[Collected data]
■ ■ ■ ■ ■

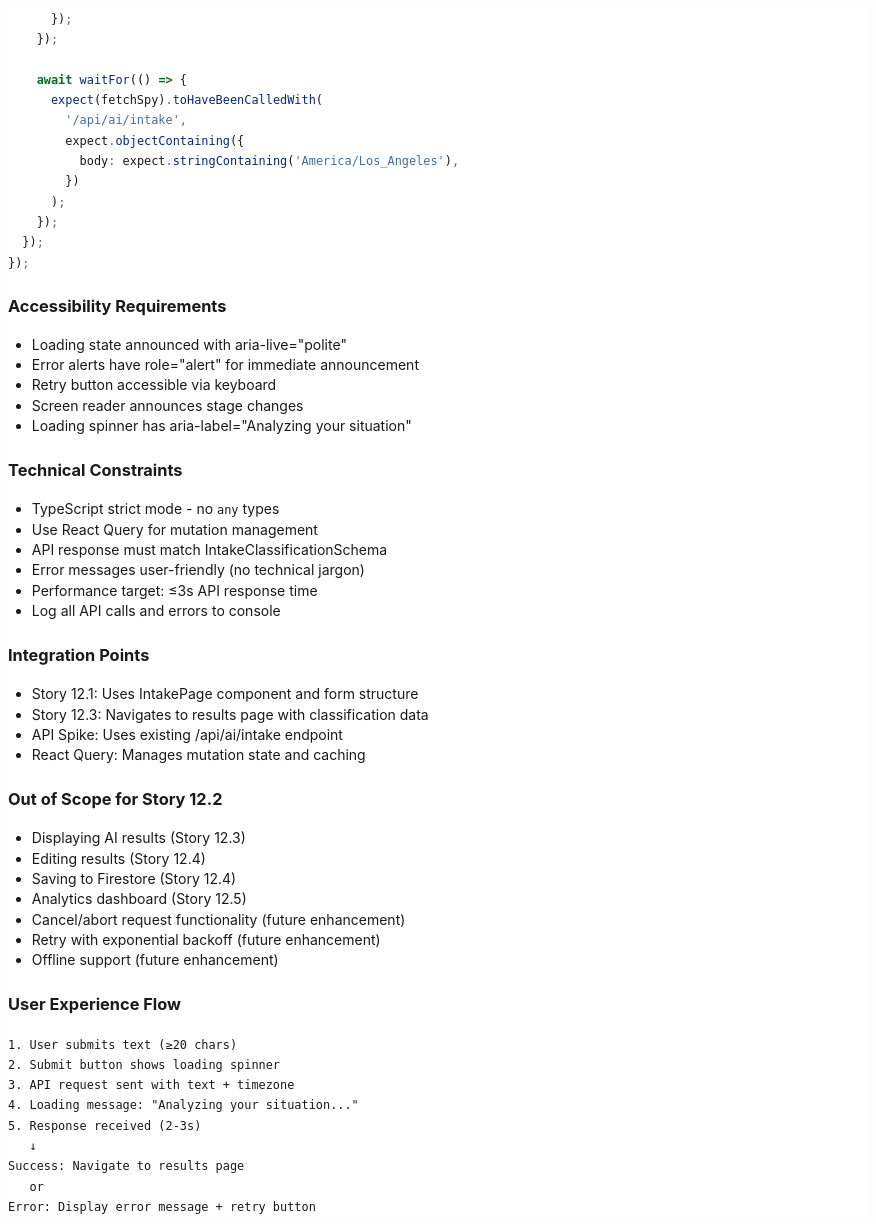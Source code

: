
 ```typescript
      });
    });

    await waitFor(() => {
      expect(fetchSpy).toHaveBeenCalledWith(
        '/api/ai/intake',
        expect.objectContaining({
          body: expect.stringContaining('America/Los_Angeles'),
        })
      );
    });
  });
});
```

### **Accessibility Requirements**
- Loading state announced with aria-live="polite"
- Error alerts have role="alert" for immediate announcement
- Retry button accessible via keyboard
- Screen reader announces stage changes
- Loading spinner has aria-label="Analyzing your situation"

### **Technical Constraints**
- TypeScript strict mode - no `any` types
- Use React Query for mutation management
- API response must match IntakeClassificationSchema
- Error messages user-friendly (no technical jargon)
- Performance target: ≤3s API response time
- Log all API calls and errors to console

### **Integration Points**
- Story 12.1: Uses IntakePage component and form structure
- Story 12.3: Navigates to results page with classification data
- API Spike: Uses existing /api/ai/intake endpoint
- React Query: Manages mutation state and caching

### **Out of Scope for Story 12.2**
- Displaying AI results (Story 12.3)
- Editing results (Story 12.4)
- Saving to Firestore (Story 12.4)
- Analytics dashboard (Story 12.5)
- Cancel/abort request functionality (future enhancement)
- Retry with exponential backoff (future enhancement)
- Offline support (future enhancement)

### **User Experience Flow**
```
1. User submits text (≥20 chars)
2. Submit button shows loading spinner
3. API request sent with text + timezone
4. Loading message: "Analyzing your situation..."
5. Response received (2-3s)
   ↓
Success: Navigate to results page
   or
Error: Display error message + retry button
```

■ ■ ■ ■ ■

• [WHAT YOU NEED TO DO] Starting at the line that contains "- Editing results (Story 12.4)", retype every line through the end of the records exactly, and nothing else.

• [FINAL ANSWER]
- Editing results (Story 12.4)
- Saving to Firestore (Story 12.4)
- Analytics dashboard (Story 12.5)
- Cancel/abort request functionality (future enhancement)
- Retry with exponential backoff (future enhancement)
- Offline support (future enhancement)

### **User Experience Flow**
```
1. User submits text (≥20 chars)
2. Submit button shows loading spinner
3. API request sent with text + timezone
4. Loading message: "Analyzing your situation..."
5. Response received (2-3s)
   ↓
Success: Navigate to results page
   or
Error: Display error message + retry button
```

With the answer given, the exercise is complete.